Required work: Please repeat the lines below, exactly and only, from the one that holds "Thus the displayed" through the one that holds "Explicitly the coordinate".

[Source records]
# # # # #

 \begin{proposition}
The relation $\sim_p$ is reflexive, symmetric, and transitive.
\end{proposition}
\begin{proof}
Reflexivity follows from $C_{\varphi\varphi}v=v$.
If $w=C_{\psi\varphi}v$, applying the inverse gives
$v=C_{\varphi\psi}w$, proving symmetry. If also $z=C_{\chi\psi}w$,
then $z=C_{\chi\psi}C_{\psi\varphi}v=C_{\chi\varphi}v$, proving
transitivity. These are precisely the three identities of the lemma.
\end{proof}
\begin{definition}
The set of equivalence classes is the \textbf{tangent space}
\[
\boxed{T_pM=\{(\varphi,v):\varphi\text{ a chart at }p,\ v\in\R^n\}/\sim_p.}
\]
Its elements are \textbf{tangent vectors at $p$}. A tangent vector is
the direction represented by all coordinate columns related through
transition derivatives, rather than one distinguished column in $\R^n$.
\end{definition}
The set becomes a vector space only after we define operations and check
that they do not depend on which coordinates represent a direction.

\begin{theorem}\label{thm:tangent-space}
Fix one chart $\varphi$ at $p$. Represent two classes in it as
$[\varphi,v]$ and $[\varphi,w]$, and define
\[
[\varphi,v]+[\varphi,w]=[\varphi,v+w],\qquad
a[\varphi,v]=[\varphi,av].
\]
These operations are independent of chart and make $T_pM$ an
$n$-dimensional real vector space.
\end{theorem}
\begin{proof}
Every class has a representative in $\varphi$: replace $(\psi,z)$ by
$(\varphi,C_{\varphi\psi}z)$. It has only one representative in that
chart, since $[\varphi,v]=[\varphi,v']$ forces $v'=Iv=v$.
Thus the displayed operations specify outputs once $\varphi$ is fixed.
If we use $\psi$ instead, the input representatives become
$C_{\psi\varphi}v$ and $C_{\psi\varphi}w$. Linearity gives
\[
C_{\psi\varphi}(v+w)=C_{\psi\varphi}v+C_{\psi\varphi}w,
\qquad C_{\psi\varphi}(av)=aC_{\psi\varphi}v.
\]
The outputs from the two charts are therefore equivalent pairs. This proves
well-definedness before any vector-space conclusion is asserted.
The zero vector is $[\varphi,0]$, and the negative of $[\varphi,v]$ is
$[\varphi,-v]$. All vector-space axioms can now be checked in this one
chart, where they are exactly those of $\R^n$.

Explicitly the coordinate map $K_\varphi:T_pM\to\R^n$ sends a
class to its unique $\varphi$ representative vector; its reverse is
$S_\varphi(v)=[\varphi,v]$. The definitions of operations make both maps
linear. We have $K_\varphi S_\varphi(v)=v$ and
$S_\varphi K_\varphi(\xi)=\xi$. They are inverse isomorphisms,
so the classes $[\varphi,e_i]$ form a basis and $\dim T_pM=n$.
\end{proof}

# # # # #

Result below:
Thus the displayed operations specify outputs once $\varphi$ is fixed.
If we use $\psi$ instead, the input representatives become
$C_{\psi\varphi}v$ and $C_{\psi\varphi}w$. Linearity gives
\[
C_{\psi\varphi}(v+w)=C_{\psi\varphi}v+C_{\psi\varphi}w,
\qquad C_{\psi\varphi}(av)=aC_{\psi\varphi}v.
\]
The outputs from the two charts are therefore equivalent pairs. This proves
well-definedness before any vector-space conclusion is asserted.
The zero vector is $[\varphi,0]$, and the negative of $[\varphi,v]$ is
$[\varphi,-v]$. All vector-space axioms can now be checked in this one
chart, where they are exactly those of $\R^n$.

Explicitly the coordinate map $K_\varphi:T_pM\to\R^n$ sends a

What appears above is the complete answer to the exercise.